## Records excerpted from a collection

============================================================

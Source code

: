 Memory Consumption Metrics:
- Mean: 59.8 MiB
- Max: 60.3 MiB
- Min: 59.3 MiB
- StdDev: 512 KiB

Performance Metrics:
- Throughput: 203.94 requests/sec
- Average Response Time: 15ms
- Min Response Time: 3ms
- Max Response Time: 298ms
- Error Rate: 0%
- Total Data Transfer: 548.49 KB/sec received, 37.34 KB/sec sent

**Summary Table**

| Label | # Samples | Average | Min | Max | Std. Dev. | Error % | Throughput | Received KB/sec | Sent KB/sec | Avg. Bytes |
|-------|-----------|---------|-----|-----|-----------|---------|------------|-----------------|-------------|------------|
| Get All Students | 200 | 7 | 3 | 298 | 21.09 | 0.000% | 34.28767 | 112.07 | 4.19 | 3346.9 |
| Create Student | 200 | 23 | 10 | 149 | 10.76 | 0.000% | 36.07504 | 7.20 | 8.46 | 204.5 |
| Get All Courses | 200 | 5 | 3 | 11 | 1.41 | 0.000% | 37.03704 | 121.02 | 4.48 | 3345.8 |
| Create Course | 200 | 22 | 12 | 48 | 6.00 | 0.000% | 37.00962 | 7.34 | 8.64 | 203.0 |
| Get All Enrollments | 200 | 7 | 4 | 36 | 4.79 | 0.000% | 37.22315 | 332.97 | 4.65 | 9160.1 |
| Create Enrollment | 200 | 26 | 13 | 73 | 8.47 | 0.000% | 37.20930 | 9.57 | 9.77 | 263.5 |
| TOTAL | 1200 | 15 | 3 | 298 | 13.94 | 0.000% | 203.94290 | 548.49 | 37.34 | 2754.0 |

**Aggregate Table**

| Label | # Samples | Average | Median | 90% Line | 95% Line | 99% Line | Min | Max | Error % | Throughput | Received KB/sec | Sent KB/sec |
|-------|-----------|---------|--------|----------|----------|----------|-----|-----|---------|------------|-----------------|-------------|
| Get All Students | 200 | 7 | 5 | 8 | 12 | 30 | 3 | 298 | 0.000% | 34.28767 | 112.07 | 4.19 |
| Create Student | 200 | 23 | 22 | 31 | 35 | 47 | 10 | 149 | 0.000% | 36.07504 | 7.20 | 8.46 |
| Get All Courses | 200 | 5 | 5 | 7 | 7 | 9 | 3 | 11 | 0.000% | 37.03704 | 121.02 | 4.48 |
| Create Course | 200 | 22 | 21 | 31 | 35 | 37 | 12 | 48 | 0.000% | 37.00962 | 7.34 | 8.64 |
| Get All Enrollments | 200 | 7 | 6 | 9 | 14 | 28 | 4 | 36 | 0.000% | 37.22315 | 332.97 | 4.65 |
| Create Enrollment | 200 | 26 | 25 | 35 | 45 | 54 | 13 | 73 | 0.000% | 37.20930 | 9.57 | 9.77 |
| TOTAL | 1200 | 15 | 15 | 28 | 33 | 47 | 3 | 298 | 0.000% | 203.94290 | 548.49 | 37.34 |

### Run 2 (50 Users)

============================================================

## About this task
Return each line of the data that contains the string "Error".

## Exercise response
- Error Rate: 0%
| Label | # Samples | Average | Min | Max | Std. Dev. | Error % | Throughput | Received KB/sec | Sent KB/sec | Avg. Bytes |
| Label | # Samples | Average | Median | 90% Line | 95% Line | 99% Line | Min | Max | Error % | Throughput | Received KB/sec | Sent KB/sec |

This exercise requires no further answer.